While Spilka suggested intergenerational care centers could look similar to or expand upon existing family resource centers, she said on Wednesday the state has a chance to look for creative solutions and perhaps different models to improve access to child care, elder care and other resources for families, especially as the state receives $500 million for child care under the federal American Rescue Plan.

“This is about making sure that women, especially Black and brown women, are at the center of our economic recovery plans,” she said. “So I believe, again, we have an opportunity here to help our families.
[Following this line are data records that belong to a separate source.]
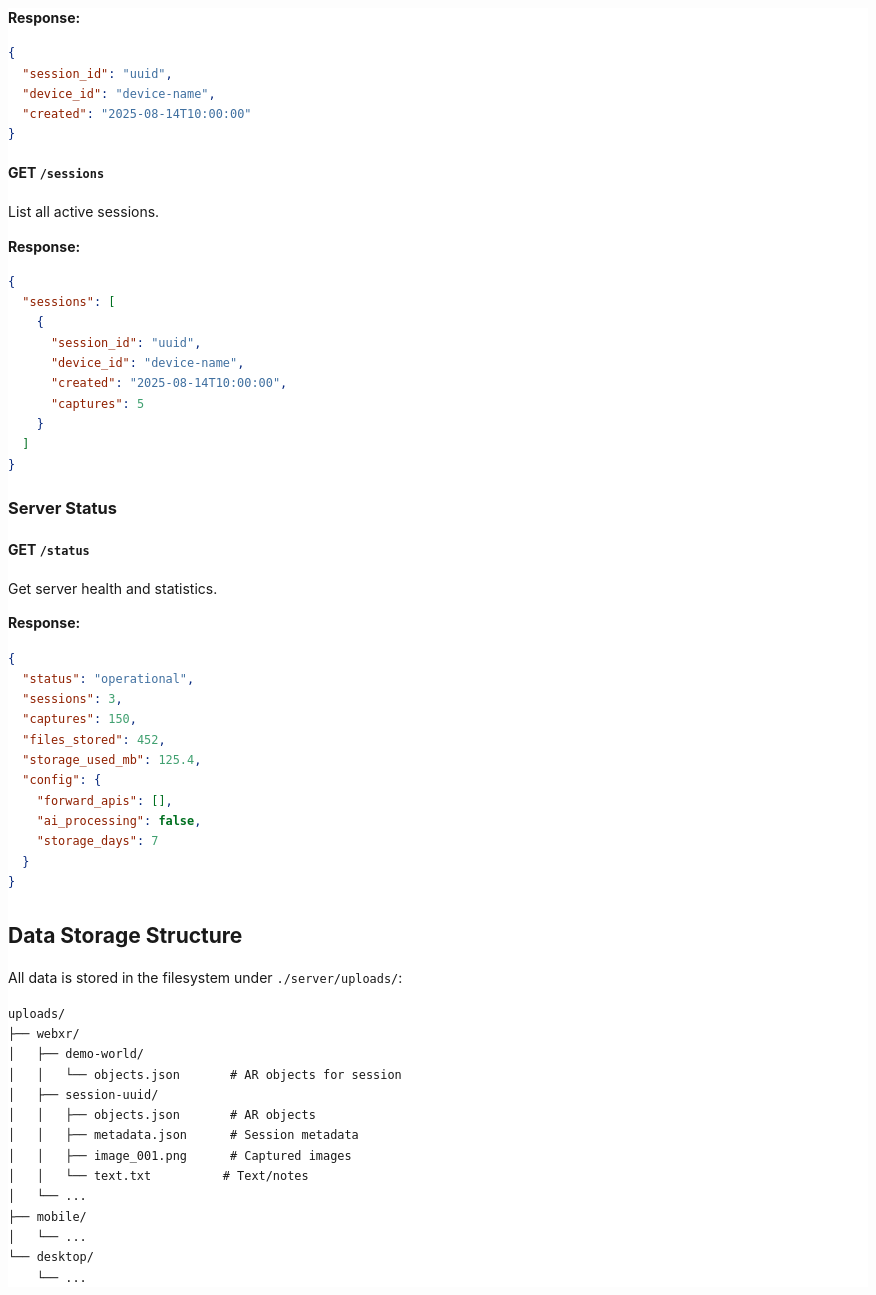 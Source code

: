**Response:**
```json
{
  "session_id": "uuid",
  "device_id": "device-name",
  "created": "2025-08-14T10:00:00"
}
```

#### GET `/sessions`
List all active sessions.

**Response:**
```json
{
  "sessions": [
    {
      "session_id": "uuid",
      "device_id": "device-name",
      "created": "2025-08-14T10:00:00",
      "captures": 5
    }
  ]
}
```

### Server Status

#### GET `/status`
Get server health and statistics.

**Response:**
```json
{
  "status": "operational",
  "sessions": 3,
  "captures": 150,
  "files_stored": 452,
  "storage_used_mb": 125.4,
  "config": {
    "forward_apis": [],
    "ai_processing": false,
    "storage_days": 7
  }
}
```

## Data Storage Structure

All data is stored in the filesystem under `./server/uploads/`:

```
uploads/
├── webxr/
│   ├── demo-world/
│   │   └── objects.json       # AR objects for session
│   ├── session-uuid/
│   │   ├── objects.json       # AR objects
│   │   ├── metadata.json      # Session metadata
│   │   ├── image_001.png      # Captured images
│   │   └── text.txt          # Text/notes
│   └── ...
├── mobile/
│   └── ...
└── desktop/
    └── ...
```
We need to be bold and we need to be creative.”

The state would likely need different types of resources for different regions, whether they are brick-and-mortar facilities or at-home care for children and elders, Hinds said.

“Because I’m coming from the western part of the state, I imagine it probably would be a layering of different models that that really create the the accessibility,” he said.

Spilka cited the massive drop of women participation in the workforce as an incentive to provide a range of resources across generations.

Millions of women have left the workforce during the COVID-19 pandemic, and working mothers, women in senior management positions and Black women in particular have experienced greater challenges, according to a McKinsey report in March. Before the pandemic, women weren’t more likely than men to leave the workforce in recent years. Meanwhile, child care facilities continue to see lower levels of enrollment compared to before the pandemic began.

“We know that pandemic, unfortunately has brought women back to where they were after the 2009 recession,. That is a decade of progress, lost forever,” Spilka said, referring to women participation in the workforce. “That is very depressing, to be honest with you.”

Spilka did not offer a specific cost, saying she was too early on in the process to project figures. Asked whether employers would have to pay into intergenerational resource centers, Spilka did not rule out that option but added that the Biden administration sees caregiving as a priority.

“We have a perfect opportunity here to really plant the seeds of this intergenerational care,” Spilka said. “I do want to highlight that I feel like we are in very good company.”

The hearing starts at 1 p.m. Wednesday and will be broadcast on malegislature.gov.